**WHAT YOU SHOULD DO**
Repeat the data exactly as given below, dropping every picture.
▬▬▬
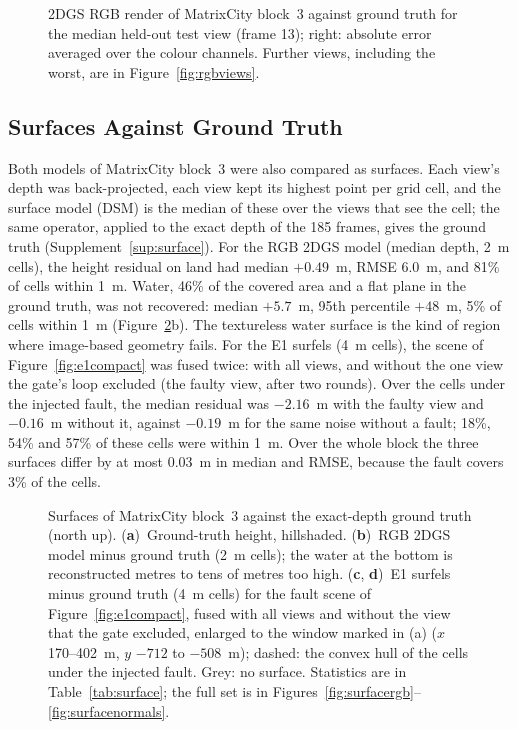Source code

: \begin{figure}[!t]
\centering

\caption{2DGS RGB render of MatrixCity block~3 against ground truth for the median held-out test view
(frame 13); right: absolute error averaged over the colour channels. Further views, including the worst,
are in Figure~\ref{fig:rgbviews}.}
\label{fig:rgbcompact}
\end{figure}
\FloatBarrier

\subsection{Surfaces Against Ground Truth}
\label{sec:results:surface}
Both models of MatrixCity block~3 were also compared as surfaces. Each view's depth was back-projected,
each view kept its highest point per grid cell, and the surface model (DSM) is the median of these over
the views that see the cell; the same operator, applied to the exact depth of the 185 frames, gives the
ground truth (Supplement~\ref{sup:surface}). For the RGB 2DGS model (median depth, 2~m cells), the
height residual on land had median $+0.49$~m, RMSE 6.0~m, and 81\% of cells within 1~m. Water, 46\% of
the covered area and a flat plane in the ground truth, was not recovered: median $+5.7$~m, 95th percentile
$+48$~m, 5\% of cells within 1~m (Figure~\ref{fig:surfacecompact}b). The textureless water surface is the
kind of region where image-based geometry fails. For the E1 surfels (4~m cells), the scene of
Figure~\ref{fig:e1compact} was fused twice: with all views, and without the one view the gate's loop
excluded (the faulty view, after two rounds). Over the cells under the injected fault, the median
residual was $-2.16$~m with the faulty view and $-0.16$~m without it, against $-0.19$~m for the same
noise without a fault; 18\%, 54\% and 57\% of these cells were within 1~m. Over the whole block the three
surfaces differ by at most 0.03~m in median and RMSE, because the fault covers 3\% of the cells.

\begin{figure}[!t]
\centering

\caption{Surfaces of MatrixCity block~3 against the exact-depth ground truth (north up). (\textbf{a})~Ground-truth
height, hillshaded. (\textbf{b})~RGB 2DGS model minus ground truth (2~m cells); the water at the bottom is
reconstructed metres to tens of metres too high. (\textbf{c}, \textbf{d})~E1 surfels minus ground truth (4~m
cells) for the fault scene of Figure~\ref{fig:e1compact}, fused with all views and without the view that the
gate excluded, enlarged to the window marked in (a) ($x$ 170--402~m, $y$ $-712$ to $-508$~m); dashed: the convex
hull of the cells under the injected fault. Grey: no surface. Statistics are in
Table~\ref{tab:surface}; the full set is in Figures~\ref{fig:surfacergb}--\ref{fig:surfacenormals}.}
\label{fig:surfacecompact}
\end{figure}
\FloatBarrier

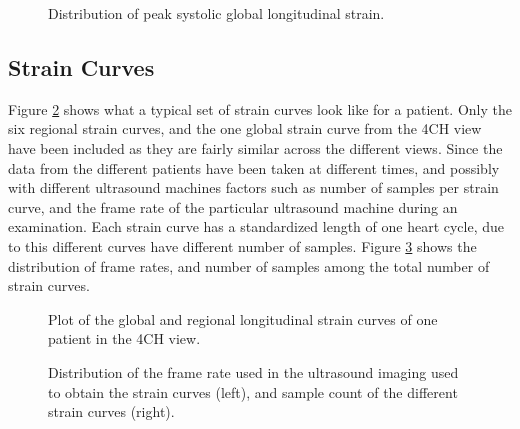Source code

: \begin{figure}
    \centering
    
    \caption{Distribution of peak systolic global longitudinal strain.}
    \label{fig:gls_dist}
\end{figure}

\clearpage

\subsection{Strain Curves}
Figure \ref{fig:strain_curves} shows what a typical set of strain curves look like for a patient. Only the six regional strain curves, and the one global strain curve from the 4CH view have been included as they are fairly similar across the different views. Since the data from the different patients have been taken at different times, and possibly with different ultrasound machines factors such as number of samples per strain curve, and the frame rate of the particular ultrasound machine during an examination. Each strain curve has a standardized length of one heart cycle, due to this different curves have different number of samples. Figure \ref{fig:fr_sample_dist} shows the distribution of frame rates, and number of samples among the total number of strain curves. \bigskip

\begin{figure}[h]
    \centering
    
    \caption{Plot of the global and regional longitudinal strain curves of one patient in the 4CH view.}
    \label{fig:strain_curves}
\end{figure}

\begin{figure}
    \centering
    
    \caption{Distribution of the frame rate used in the ultrasound imaging used to obtain the strain curves (left), and sample count of the different strain curves (right).}
    \label{fig:fr_sample_dist}
\end{figure}

\newpage

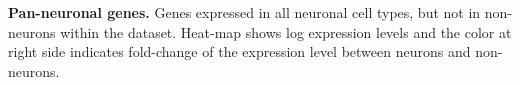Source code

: \textbf{Pan-neuronal genes.} 
Genes expressed in all neuronal cell types, but not in non-neurons within the dataset. Heat-map shows log expression levels and the color at right side indicates fold-change of the expression level between neurons and non-neurons.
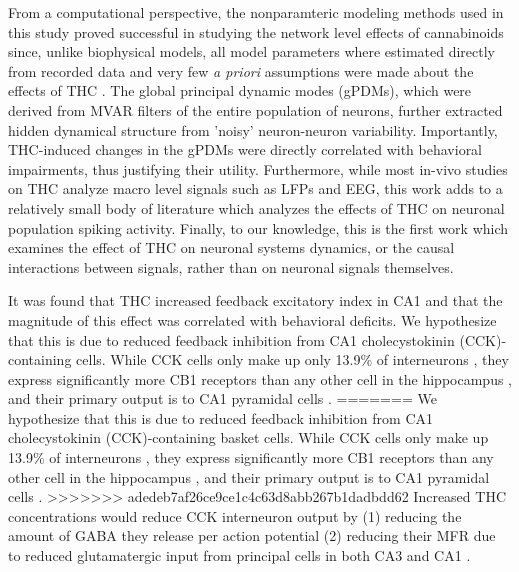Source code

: \documentclass[11pt,a4paper,final]{article}
\begin{document}
From a computational perspective, the nonparamteric modeling methods used in this study proved successful in studying the network level effects of cannabinoids since, unlike biophysical models, all model parameters where estimated directly from recorded data and very few \textit{a priori} assumptions were made about the effects of THC \citep{marm04,song09par1,sandler15}.
The global principal dynamic modes (gPDMs), which were derived from MVAR filters of the entire population of neurons, further extracted hidden dynamical structure from 'noisy' neuron-neuron variability.
Importantly, THC-induced changes in the gPDMs were directly correlated with behavioral impairments, thus justifying their utility.
Furthermore, while most in-vivo studies on THC analyze macro level signals such as LFPs and EEG, this work adds to a relatively small body of literature which analyzes the effects of THC on neuronal population spiking activity.
Finally, to our knowledge, this is the first work which examines the effect of THC on neuronal systems dynamics, or the causal interactions between signals, rather than on neuronal signals themselves.

It was found that THC increased feedback excitatory index in CA1 and that the magnitude of this effect was correlated with behavioral deficits. 
We hypothesize that this is due to reduced feedback inhibition from CA1 cholecystokinin (CCK)-containing cells.
While CCK cells only make up only 13.9\% of interneurons \citep{bezaire13}, they express significantly more CB1 receptors than any other cell in the hippocampus \citep{katona00}, and their primary output is to CA1 pyramidal cells \citep{bezaire13}.
=======
We hypothesize that this is due to reduced feedback inhibition from CA1 cholecystokinin (CCK)-containing basket cells.
While CCK cells only make up 13.9\% of interneurons \citep{bezaire13}, they express significantly more CB1 receptors than any other cell in the hippocampus \citep{katona00}, and their primary output is to CA1 pyramidal cells \citep{bezaire13}.
>>>>>>> adedeb7af26ce9ce1c4c63d8abb267b1dadbdd62
Increased THC concentrations would reduce CCK interneuron output by (1) reducing the amount of GABA they release per action potential (2) reducing their MFR due to reduced glutamatergic input from principal cells in both CA3 and CA1 \citep{gulyas04,lee10}.
\end{document}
▬▬▬
**FINAL ANSWER**
Source code

: \begin{figure}[!t]
\centering

\caption{2DGS RGB render of MatrixCity block~3 against ground truth for the median held-out test view
(frame 13); right: absolute error averaged over the colour channels. Further views, including the worst,
are in Figure~\ref{fig:rgbviews}.}
\label{fig:rgbcompact}
\end{figure}
\FloatBarrier

\subsection{Surfaces Against Ground Truth}
\label{sec:results:surface}
Both models of MatrixCity block~3 were also compared as surfaces. Each view's depth was back-projected,
each view kept its highest point per grid cell, and the surface model (DSM) is the median of these over
the views that see the cell; the same operator, applied to the exact depth of the 185 frames, gives the
ground truth (Supplement~\ref{sup:surface}). For the RGB 2DGS model (median depth, 2~m cells), the
height residual on land had median $+0.49$~m, RMSE 6.0~m, and 81\% of cells within 1~m. Water, 46\% of
the covered area and a flat plane in the ground truth, was not recovered: median $+5.7$~m, 95th percentile
$+48$~m, 5\% of cells within 1~m (Figure~\ref{fig:surfacecompact}b). The textureless water surface is the
kind of region where image-based geometry fails. For the E1 surfels (4~m cells), the scene of
Figure~\ref{fig:e1compact} was fused twice: with all views, and without the one view the gate's loop
excluded (the faulty view, after two rounds). Over the cells under the injected fault, the median
residual was $-2.16$~m with the faulty view and $-0.16$~m without it, against $-0.19$~m for the same
noise without a fault; 18\%, 54\% and 57\% of these cells were within 1~m. Over the whole block the three
surfaces differ by at most 0.03~m in median and RMSE, because the fault covers 3\% of the cells.

\begin{figure}[!t]
\centering

\caption{Surfaces of MatrixCity block~3 against the exact-depth ground truth (north up). (\textbf{a})~Ground-truth
height, hillshaded. (\textbf{b})~RGB 2DGS model minus ground truth (2~m cells); the water at the bottom is
reconstructed metres to tens of metres too high. (\textbf{c}, \textbf{d})~E1 surfels minus ground truth (4~m
cells) for the fault scene of Figure~\ref{fig:e1compact}, fused with all views and without the view that the
gate excluded, enlarged to the window marked in (a) ($x$ 170--402~m, $y$ $-712$ to $-508$~m); dashed: the convex
hull of the cells under the injected fault. Grey: no surface. Statistics are in
Table~\ref{tab:surface}; the full set is in Figures~\ref{fig:surfacergb}--\ref{fig:surfacenormals}.}
\label{fig:surfacecompact}
\end{figure}
\FloatBarrier

Source code

: \begin{figure}
    \centering
    
    \caption{Distribution of peak systolic global longitudinal strain.}
    \label{fig:gls_dist}
\end{figure}

\clearpage

\subsection{Strain Curves}
Figure \ref{fig:strain_curves} shows what a typical set of strain curves look like for a patient. Only the six regional strain curves, and the one global strain curve from the 4CH view have been included as they are fairly similar across the different views. Since the data from the different patients have been taken at different times, and possibly with different ultrasound machines factors such as number of samples per strain curve, and the frame rate of the particular ultrasound machine during an examination. Each strain curve has a standardized length of one heart cycle, due to this different curves have different number of samples. Figure \ref{fig:fr_sample_dist} shows the distribution of frame rates, and number of samples among the total number of strain curves. \bigskip

\begin{figure}[h]
    \centering
    
    \caption{Plot of the global and regional longitudinal strain curves of one patient in the 4CH view.}
    \label{fig:strain_curves}
\end{figure}

\begin{figure}
    \centering
    
    \caption{Distribution of the frame rate used in the ultrasound imaging used to obtain the strain curves (left), and sample count of the different strain curves (right).}
    \label{fig:fr_sample_dist}
\end{figure}

\newpage

Source code

: \textbf{Pan-neuronal genes.} 
Genes expressed in all neuronal cell types, but not in non-neurons within the dataset. Heat-map shows log expression levels and the color at right side indicates fold-change of the expression level between neurons and non-neurons.
Source code

: \documentclass[11pt,a4paper,final]{article}
\begin{document}
From a computational perspective, the nonparamteric modeling methods used in this study proved successful in studying the network level effects of cannabinoids since, unlike biophysical models, all model parameters where estimated directly from recorded data and very few \textit{a priori} assumptions were made about the effects of THC \citep{marm04,song09par1,sandler15}.
The global principal dynamic modes (gPDMs), which were derived from MVAR filters of the entire population of neurons, further extracted hidden dynamical structure from 'noisy' neuron-neuron variability.
Importantly, THC-induced changes in the gPDMs were directly correlated with behavioral impairments, thus justifying their utility.
Furthermore, while most in-vivo studies on THC analyze macro level signals such as LFPs and EEG, this work adds to a relatively small body of literature which analyzes the effects of THC on neuronal population spiking activity.
Finally, to our knowledge, this is the first work which examines the effect of THC on neuronal systems dynamics, or the causal interactions between signals, rather than on neuronal signals themselves.

It was found that THC increased feedback excitatory index in CA1 and that the magnitude of this effect was correlated with behavioral deficits. 
We hypothesize that this is due to reduced feedback inhibition from CA1 cholecystokinin (CCK)-containing cells.
While CCK cells only make up only 13.9\% of interneurons \citep{bezaire13}, they express significantly more CB1 receptors than any other cell in the hippocampus \citep{katona00}, and their primary output is to CA1 pyramidal cells \citep{bezaire13}.
=======
We hypothesize that this is due to reduced feedback inhibition from CA1 cholecystokinin (CCK)-containing basket cells.
While CCK cells only make up 13.9\% of interneurons \citep{bezaire13}, they express significantly more CB1 receptors than any other cell in the hippocampus \citep{katona00}, and their primary output is to CA1 pyramidal cells \citep{bezaire13}.
>>>>>>> adedeb7af26ce9ce1c4c63d8abb267b1dadbdd62
Increased THC concentrations would reduce CCK interneuron output by (1) reducing the amount of GABA they release per action potential (2) reducing their MFR due to reduced glutamatergic input from principal cells in both CA3 and CA1 \citep{gulyas04,lee10}.
\end{document}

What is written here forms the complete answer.